The importance of strengthening your body’s natural corset.
The transverse abdominis muscle (TVA) is just one of the muscles that make up your abdominals – alongside the rectus abdominis, external obliques and internal obliques. Of these four muscles, the TVA is the deepest layer and is often referred to as the “corset” muscle for the way in which it wraps around your midsection.
Located between the ribs and the pelvis and running horizontally from front to back, the TVA works somewhat like a tight set of muscular Spanxx. As you begin to engage the transverse abdominis, the muscle starts to compress inward and increases the pressure within your abdomen in order to strengthen through the core and stabilize the lumbar spine.

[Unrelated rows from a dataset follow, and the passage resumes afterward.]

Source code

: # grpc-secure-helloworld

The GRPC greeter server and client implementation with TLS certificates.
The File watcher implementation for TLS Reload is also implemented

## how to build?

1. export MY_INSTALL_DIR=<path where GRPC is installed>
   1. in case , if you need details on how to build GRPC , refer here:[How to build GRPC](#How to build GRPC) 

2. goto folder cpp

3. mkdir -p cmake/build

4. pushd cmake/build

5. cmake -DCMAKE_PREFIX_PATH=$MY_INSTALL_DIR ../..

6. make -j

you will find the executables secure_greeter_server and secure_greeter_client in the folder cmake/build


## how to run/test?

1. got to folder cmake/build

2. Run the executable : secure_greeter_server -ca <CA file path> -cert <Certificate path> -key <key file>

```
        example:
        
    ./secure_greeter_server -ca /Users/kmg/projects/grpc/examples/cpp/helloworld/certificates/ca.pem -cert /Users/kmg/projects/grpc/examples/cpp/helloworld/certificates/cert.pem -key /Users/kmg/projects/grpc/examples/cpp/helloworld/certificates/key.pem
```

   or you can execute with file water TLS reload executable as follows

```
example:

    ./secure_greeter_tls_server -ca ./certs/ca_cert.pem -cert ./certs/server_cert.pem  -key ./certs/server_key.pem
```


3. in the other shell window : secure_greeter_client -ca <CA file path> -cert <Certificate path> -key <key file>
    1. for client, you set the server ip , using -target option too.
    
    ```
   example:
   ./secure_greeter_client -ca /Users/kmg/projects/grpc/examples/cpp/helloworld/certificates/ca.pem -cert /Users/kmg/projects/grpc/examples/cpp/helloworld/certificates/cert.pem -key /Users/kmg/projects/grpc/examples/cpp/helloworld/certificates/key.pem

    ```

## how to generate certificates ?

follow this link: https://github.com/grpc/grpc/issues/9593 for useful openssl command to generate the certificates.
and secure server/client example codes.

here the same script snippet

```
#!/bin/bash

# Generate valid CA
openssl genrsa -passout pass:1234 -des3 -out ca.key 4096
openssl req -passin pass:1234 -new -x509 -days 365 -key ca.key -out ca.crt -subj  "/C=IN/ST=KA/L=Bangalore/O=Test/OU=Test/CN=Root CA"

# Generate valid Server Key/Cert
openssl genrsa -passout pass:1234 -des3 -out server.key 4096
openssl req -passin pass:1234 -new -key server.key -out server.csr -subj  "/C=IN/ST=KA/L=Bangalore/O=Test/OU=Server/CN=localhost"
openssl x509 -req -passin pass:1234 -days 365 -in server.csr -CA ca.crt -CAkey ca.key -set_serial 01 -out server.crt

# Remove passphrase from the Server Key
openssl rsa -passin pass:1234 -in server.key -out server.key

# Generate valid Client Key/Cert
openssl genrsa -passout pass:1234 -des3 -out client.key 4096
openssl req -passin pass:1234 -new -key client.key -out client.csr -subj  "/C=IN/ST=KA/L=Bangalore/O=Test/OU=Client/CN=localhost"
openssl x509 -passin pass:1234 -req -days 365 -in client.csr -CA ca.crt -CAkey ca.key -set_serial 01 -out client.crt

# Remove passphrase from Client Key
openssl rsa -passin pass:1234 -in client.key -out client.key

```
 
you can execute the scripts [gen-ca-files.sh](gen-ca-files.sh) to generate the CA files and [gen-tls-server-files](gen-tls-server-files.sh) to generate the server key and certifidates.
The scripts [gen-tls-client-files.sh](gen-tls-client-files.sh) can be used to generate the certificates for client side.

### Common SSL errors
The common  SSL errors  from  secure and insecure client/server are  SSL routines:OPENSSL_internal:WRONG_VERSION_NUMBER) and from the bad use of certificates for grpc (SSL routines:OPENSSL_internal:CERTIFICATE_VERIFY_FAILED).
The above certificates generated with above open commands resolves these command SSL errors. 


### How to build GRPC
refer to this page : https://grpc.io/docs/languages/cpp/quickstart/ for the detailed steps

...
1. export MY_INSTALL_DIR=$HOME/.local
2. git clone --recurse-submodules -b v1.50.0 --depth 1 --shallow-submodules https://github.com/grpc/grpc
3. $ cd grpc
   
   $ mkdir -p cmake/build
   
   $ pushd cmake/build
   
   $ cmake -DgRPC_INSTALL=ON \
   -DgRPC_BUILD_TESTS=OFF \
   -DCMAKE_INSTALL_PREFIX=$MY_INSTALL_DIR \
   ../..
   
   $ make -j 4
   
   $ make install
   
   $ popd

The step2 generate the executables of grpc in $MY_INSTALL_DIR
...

The importance of the transverse abdominis
Each abdominal muscle provides its own unique contribution toward creating a strong and stable core and the TVA, specifically, plays a major role in flattening the abdominal wall, compressing the internal organs and aiding in forced exhalation from the lungs. This allows the body to “brace” itself when performing movements such as pushing, pulling, bounding or lifting heavy objects.

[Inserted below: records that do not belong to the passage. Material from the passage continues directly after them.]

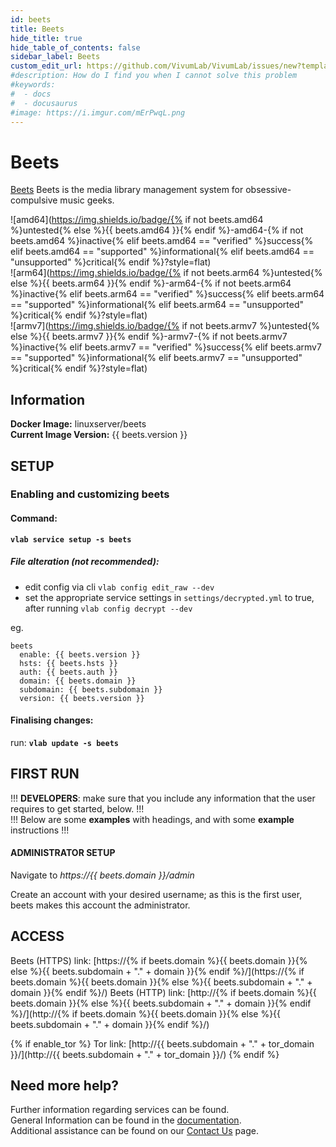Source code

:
```yaml
---
id: beets
title: Beets
hide_title: true
hide_table_of_contents: false
sidebar_label: Beets
custom_edit_url: https://github.com/VivumLab/VivumLab/issues/new?template=documentation.md
#description: How do I find you when I cannot solve this problem
#keywords:
#  - docs
#  - docusaurus
#image: https://i.imgur.com/mErPwqL.png
---
```


# Beets

[Beets](https://beets.io) Beets is the media library management system for obsessive-compulsive music geeks.

![amd64](https://img.shields.io/badge/{% if not beets.amd64 %}untested{% else %}{{ beets.amd64 }}{% endif %}-amd64-{% if not beets.amd64 %}inactive{% elif beets.amd64 == "verified" %}success{% elif beets.amd64 == "supported" %}informational{% elif beets.amd64 == "unsupported" %}critical{% endif %}?style=flat) <br />
![arm64](https://img.shields.io/badge/{% if not beets.arm64 %}untested{% else %}{{ beets.arm64 }}{% endif %}-arm64-{% if not beets.arm64 %}inactive{% elif beets.arm64 == "verified" %}success{% elif beets.arm64 == "supported" %}informational{% elif beets.arm64 == "unsupported" %}critical{% endif %}?style=flat) <br />
![armv7](https://img.shields.io/badge/{% if not beets.armv7 %}untested{% else %}{{ beets.armv7 }}{% endif %}-armv7-{% if not beets.armv7 %}inactive{% elif beets.armv7 == "verified" %}success{% elif beets.armv7 == "supported" %}informational{% elif beets.armv7 == "unsupported" %}critical{% endif %}?style=flat) <br />

## Information


**Docker Image:** linuxserver/beets <br />
**Current Image Version:** {{ beets.version }}

## SETUP

### Enabling and customizing beets

#### Command:

**`vlab service setup -s beets`**

##### File alteration (not recommended):

- edit config via cli `vlab config edit_raw --dev`
- set the appropriate service settings in `settings/decrypted.yml` to true, after running `vlab config decrypt --dev`

eg.
```
beets
  enable: {{ beets.version }}
  hsts: {{ beets.hsts }}
  auth: {{ beets.auth }}
  domain: {{ beets.domain }}
  subdomain: {{ beets.subdomain }}
  version: {{ beets.version }}
```

#### Finalising changes:

run: **`vlab update -s beets`**

## FIRST RUN

!!! **DEVELOPERS**: make sure that you include any information that the user requires to get started, below. !!! <br />
!!! Below are some **examples** with headings, and with some **example** instructions !!!

#### ADMINISTRATOR SETUP

Navigate to *https://{{ beets.domain }}/admin*

Create an account with your desired username; as this is the first user, beets makes this account the administrator.

## ACCESS

Beets (HTTPS) link: [https://{% if beets.domain %}{{ beets.domain }}{% else %}{{ beets.subdomain + "." + domain }}{% endif %}/](https://{% if beets.domain %}{{ beets.domain }}{% else %}{{ beets.subdomain + "." + domain }}{% endif %}/)
Beets (HTTP) link: [http://{% if beets.domain %}{{ beets.domain }}{% else %}{{ beets.subdomain + "." + domain }}{% endif %}/](http://{% if beets.domain %}{{ beets.domain }}{% else %}{{ beets.subdomain + "." + domain }}{% endif %}/)

{% if enable_tor %}
Tor link: [http://{{ beets.subdomain + "." + tor_domain }}/](http://{{ beets.subdomain + "." + tor_domain }}/)
{% endif %}

## Need more help?
Further information regarding services can be found. <br />
General Information can be found in the [documentation](https://vivumlab.com/docs). <br />
Additional assistance can be found on our [Contact Us](https://vivumlab.com/docs/contact) page.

In the case of a weak TVA, movements that require a strong bracing component become compromised and the body will take the path of least resistance to find agonist muscles in other areas to help with stability. And what muscles are often recruited when this happens? You guessed it: the overworked back muscles. It’s not a surprise then that a weak TVA will often contribute to an increase in strain on the lumbar spine and lead to the all-too-common experience of low back pain.
Strengthening the TVA
The challenge with strengthening the transverse abdominis lies in the fact that, like all stabilizing muscles, it can be hard to know when you’re actually activating it.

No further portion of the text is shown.